# [WHAT YOU ARE ASKED TO DO]
Pick out all lines of the entries that include the word "Documentation" and copy them.

Stored dataset items
__________________________________________________

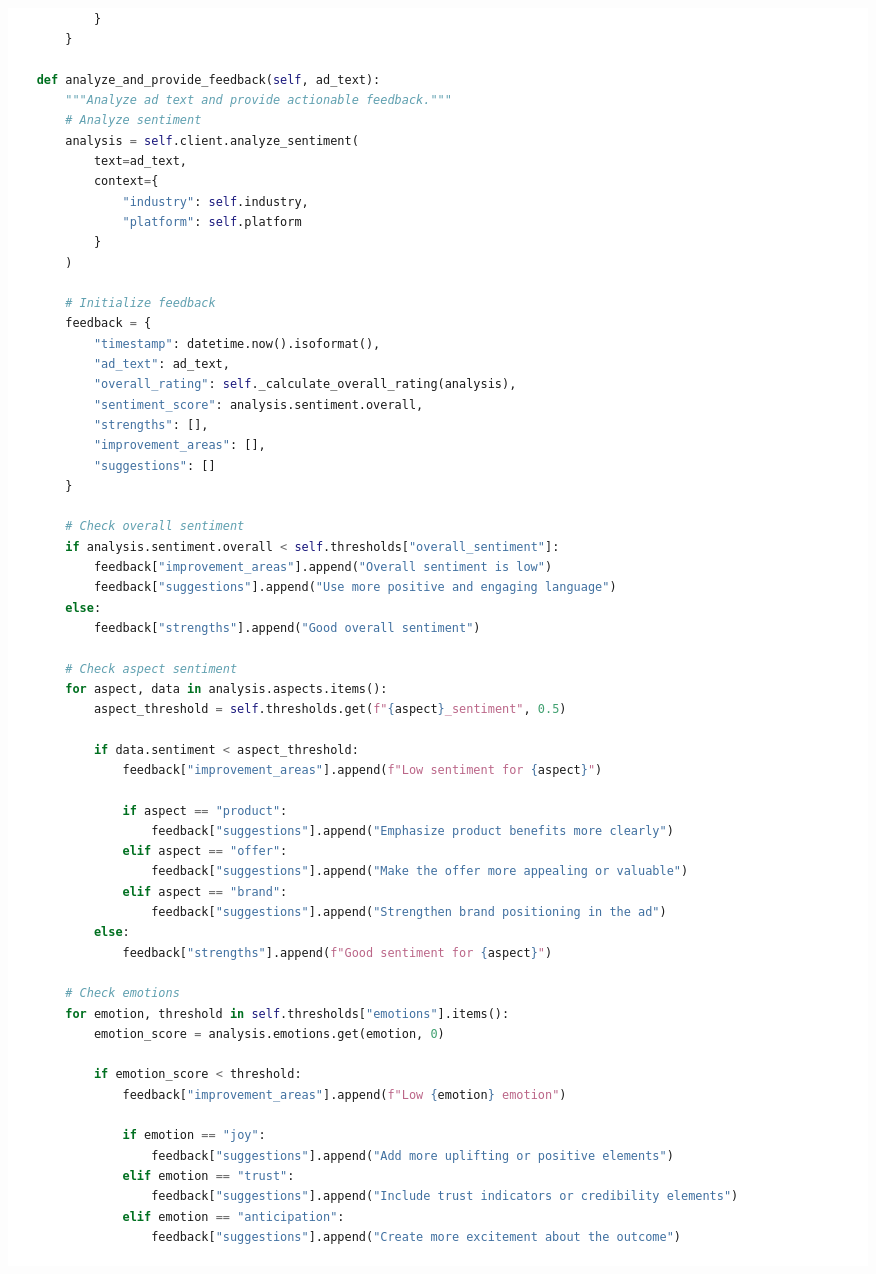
 ```python
            }
        }
    
    def analyze_and_provide_feedback(self, ad_text):
        """Analyze ad text and provide actionable feedback."""
        # Analyze sentiment
        analysis = self.client.analyze_sentiment(
            text=ad_text,
            context={
                "industry": self.industry,
                "platform": self.platform
            }
        )
        
        # Initialize feedback
        feedback = {
            "timestamp": datetime.now().isoformat(),
            "ad_text": ad_text,
            "overall_rating": self._calculate_overall_rating(analysis),
            "sentiment_score": analysis.sentiment.overall,
            "strengths": [],
            "improvement_areas": [],
            "suggestions": []
        }
        
        # Check overall sentiment
        if analysis.sentiment.overall < self.thresholds["overall_sentiment"]:
            feedback["improvement_areas"].append("Overall sentiment is low")
            feedback["suggestions"].append("Use more positive and engaging language")
        else:
            feedback["strengths"].append("Good overall sentiment")
        
        # Check aspect sentiment
        for aspect, data in analysis.aspects.items():
            aspect_threshold = self.thresholds.get(f"{aspect}_sentiment", 0.5)
            
            if data.sentiment < aspect_threshold:
                feedback["improvement_areas"].append(f"Low sentiment for {aspect}")
                
                if aspect == "product":
                    feedback["suggestions"].append("Emphasize product benefits more clearly")
                elif aspect == "offer":
                    feedback["suggestions"].append("Make the offer more appealing or valuable")
                elif aspect == "brand":
                    feedback["suggestions"].append("Strengthen brand positioning in the ad")
            else:
                feedback["strengths"].append(f"Good sentiment for {aspect}")
        
        # Check emotions
        for emotion, threshold in self.thresholds["emotions"].items():
            emotion_score = analysis.emotions.get(emotion, 0)
            
            if emotion_score < threshold:
                feedback["improvement_areas"].append(f"Low {emotion} emotion")
                
                if emotion == "joy":
                    feedback["suggestions"].append("Add more uplifting or positive elements")
                elif emotion == "trust":
                    feedback["suggestions"].append("Include trust indicators or credibility elements")
                elif emotion == "anticipation":
                    feedback["suggestions"].append("Create more excitement about the outcome")
        
```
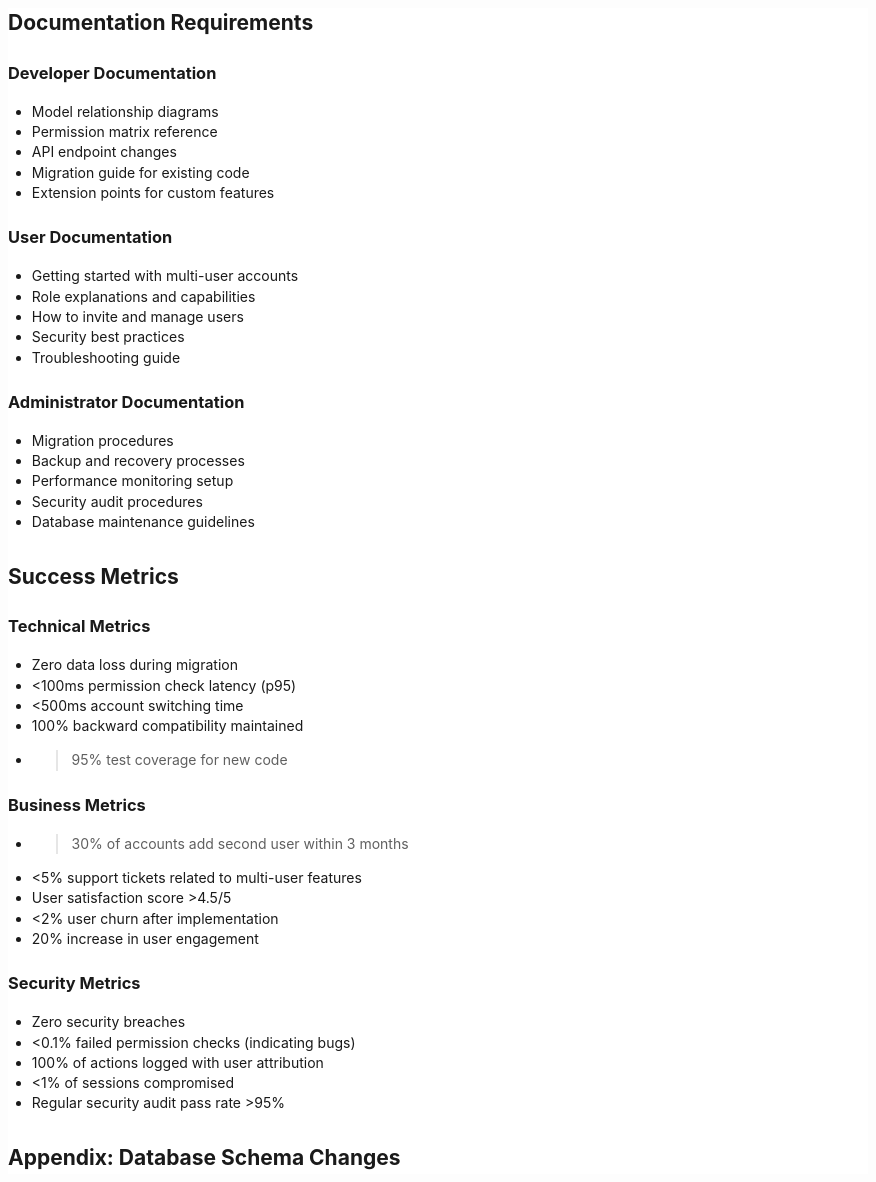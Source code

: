 ## Documentation Requirements

### Developer Documentation
- Model relationship diagrams
- Permission matrix reference
- API endpoint changes
- Migration guide for existing code
- Extension points for custom features

### User Documentation
- Getting started with multi-user accounts
- Role explanations and capabilities
- How to invite and manage users
- Security best practices
- Troubleshooting guide

### Administrator Documentation
- Migration procedures
- Backup and recovery processes
- Performance monitoring setup
- Security audit procedures
- Database maintenance guidelines

## Success Metrics

### Technical Metrics
- Zero data loss during migration
- <100ms permission check latency (p95)
- <500ms account switching time
- 100% backward compatibility maintained
- >95% test coverage for new code

### Business Metrics
- >30% of accounts add second user within 3 months
- <5% support tickets related to multi-user features
- User satisfaction score >4.5/5
- <2% user churn after implementation
- 20% increase in user engagement

### Security Metrics
- Zero security breaches
- <0.1% failed permission checks (indicating bugs)
- 100% of actions logged with user attribution
- <1% of sessions compromised
- Regular security audit pass rate >95%

## Appendix: Database Schema Changes
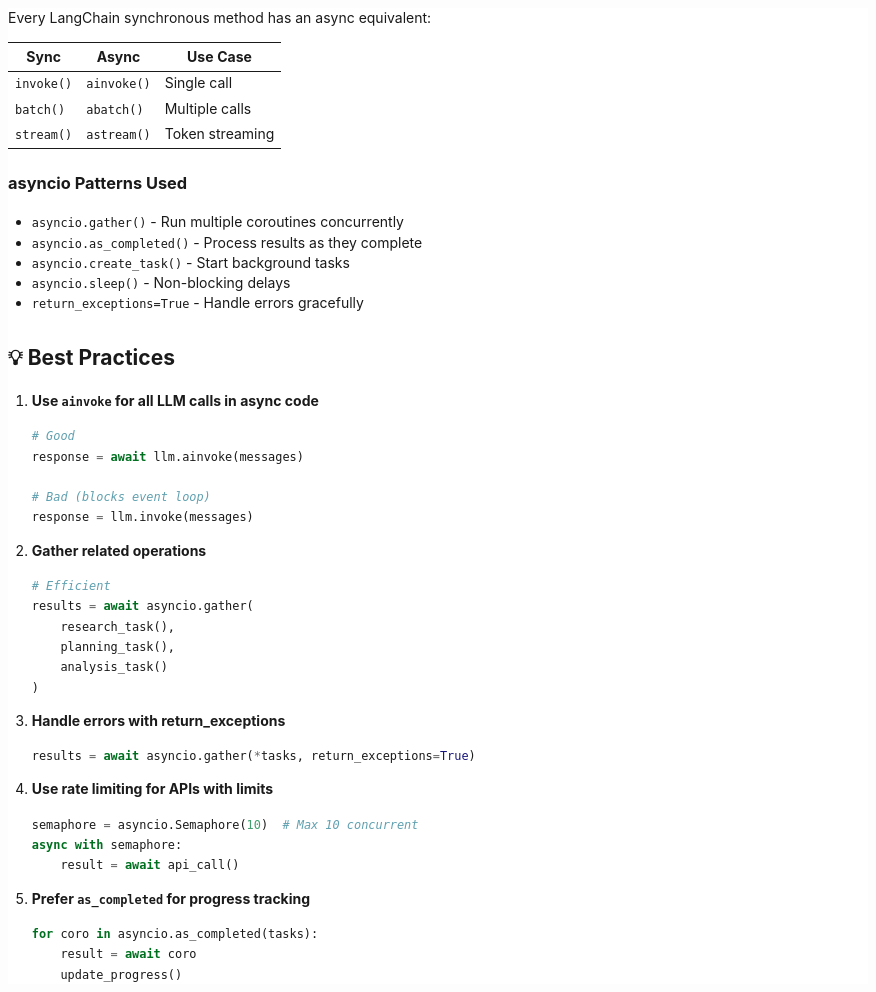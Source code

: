 Every LangChain synchronous method has an async equivalent:

| Sync | Async | Use Case |
|------|-------|----------|
| `invoke()` | `ainvoke()` | Single call |
| `batch()` | `abatch()` | Multiple calls |
| `stream()` | `astream()` | Token streaming |

### asyncio Patterns Used

- `asyncio.gather()` - Run multiple coroutines concurrently
- `asyncio.as_completed()` - Process results as they complete
- `asyncio.create_task()` - Start background tasks
- `asyncio.sleep()` - Non-blocking delays
- `return_exceptions=True` - Handle errors gracefully

## 💡 Best Practices

1. **Use `ainvoke` for all LLM calls in async code**
   ```python
   # Good
   response = await llm.ainvoke(messages)
   
   # Bad (blocks event loop)
   response = llm.invoke(messages)
   ```

2. **Gather related operations**
   ```python
   # Efficient
   results = await asyncio.gather(
       research_task(),
       planning_task(),
       analysis_task()
   )
   ```

3. **Handle errors with return_exceptions**
   ```python
   results = await asyncio.gather(*tasks, return_exceptions=True)
   ```

4. **Use rate limiting for APIs with limits**
   ```python
   semaphore = asyncio.Semaphore(10)  # Max 10 concurrent
   async with semaphore:
       result = await api_call()
   ```

5. **Prefer `as_completed` for progress tracking**
   ```python
   for coro in asyncio.as_completed(tasks):
       result = await coro
       update_progress()
   ```
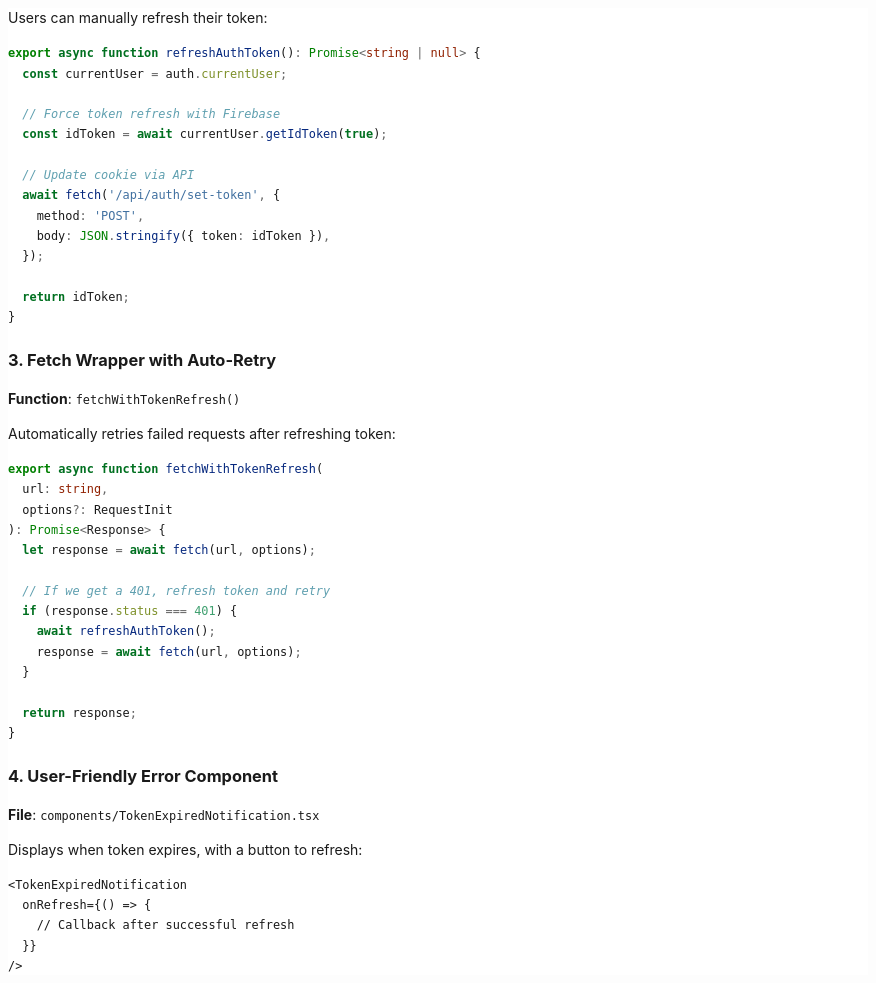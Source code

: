 Users can manually refresh their token:

```typescript
export async function refreshAuthToken(): Promise<string | null> {
  const currentUser = auth.currentUser;
  
  // Force token refresh with Firebase
  const idToken = await currentUser.getIdToken(true);
  
  // Update cookie via API
  await fetch('/api/auth/set-token', {
    method: 'POST',
    body: JSON.stringify({ token: idToken }),
  });
  
  return idToken;
}
```

### 3. Fetch Wrapper with Auto-Retry

**Function**: `fetchWithTokenRefresh()`

Automatically retries failed requests after refreshing token:

```typescript
export async function fetchWithTokenRefresh(
  url: string,
  options?: RequestInit
): Promise<Response> {
  let response = await fetch(url, options);

  // If we get a 401, refresh token and retry
  if (response.status === 401) {
    await refreshAuthToken();
    response = await fetch(url, options);
  }

  return response;
}
```

### 4. User-Friendly Error Component

**File**: `components/TokenExpiredNotification.tsx`

Displays when token expires, with a button to refresh:

```tsx
<TokenExpiredNotification 
  onRefresh={() => {
    // Callback after successful refresh
  }} 
/>
```

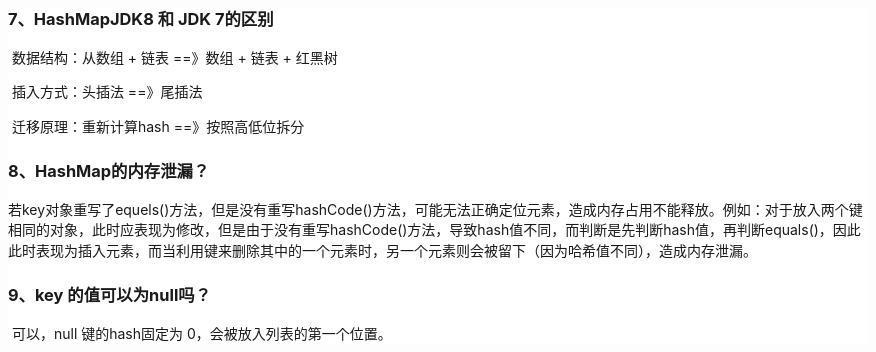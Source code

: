 ### 7、HashMapJDK8 和 JDK 7的区别

​      数据结构：从数组 + 链表 ==》数组 + 链表 + 红黑树

​      插入方式：头插法 ==》尾插法

​      迁移原理：重新计算hash ==》按照高低位拆分

### 8、HashMap的内存泄漏？

​      若key对象重写了equels()方法，但是没有重写hashCode()方法，可能无法正确定位元素，造成内存占用不能释放。例如：对于放入两个键相同的对象，此时应表现为修改，但是由于没有重写hashCode()方法，导致hash值不同，而判断是先判断hash值，再判断equals()，因此此时表现为插入元素，而当利用键来删除其中的一个元素时，另一个元素则会被留下（因为哈希值不同），造成内存泄漏。

### 9、key 的值可以为null吗？

​      可以，null 键的hash固定为 0，会被放入列表的第一个位置。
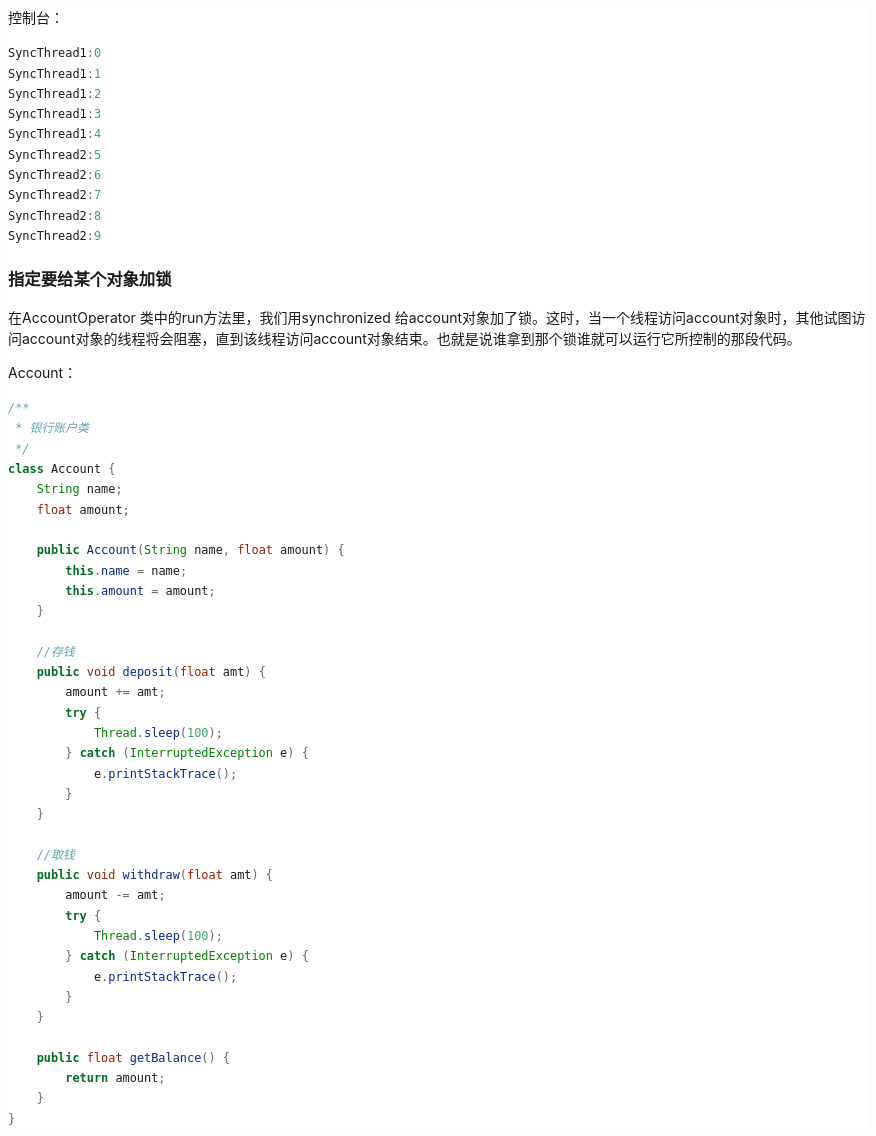 控制台：

```java
SyncThread1:0
SyncThread1:1
SyncThread1:2
SyncThread1:3
SyncThread1:4
SyncThread2:5
SyncThread2:6
SyncThread2:7
SyncThread2:8
SyncThread2:9
```

### 指定要给某个对象加锁

在AccountOperator 类中的run方法里，我们用synchronized 给account对象加了锁。这时，当一个线程访问account对象时，其他试图访问account对象的线程将会阻塞，直到该线程访问account对象结束。也就是说谁拿到那个锁谁就可以运行它所控制的那段代码。

Account：

```java
/**
 * 银行账户类
 */
class Account {
    String name;
    float amount;

    public Account(String name, float amount) {
        this.name = name;
        this.amount = amount;
    }

    //存钱
    public void deposit(float amt) {
        amount += amt;
        try {
            Thread.sleep(100);
        } catch (InterruptedException e) {
            e.printStackTrace();
        }
    }

    //取钱
    public void withdraw(float amt) {
        amount -= amt;
        try {
            Thread.sleep(100);
        } catch (InterruptedException e) {
            e.printStackTrace();
        }
    }

    public float getBalance() {
        return amount;
    }
}
```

__________________________________________________

# [WRITTEN SOLUTION]
: ## Documentation Requirements
### Developer Documentation
### User Documentation
### Administrator Documentation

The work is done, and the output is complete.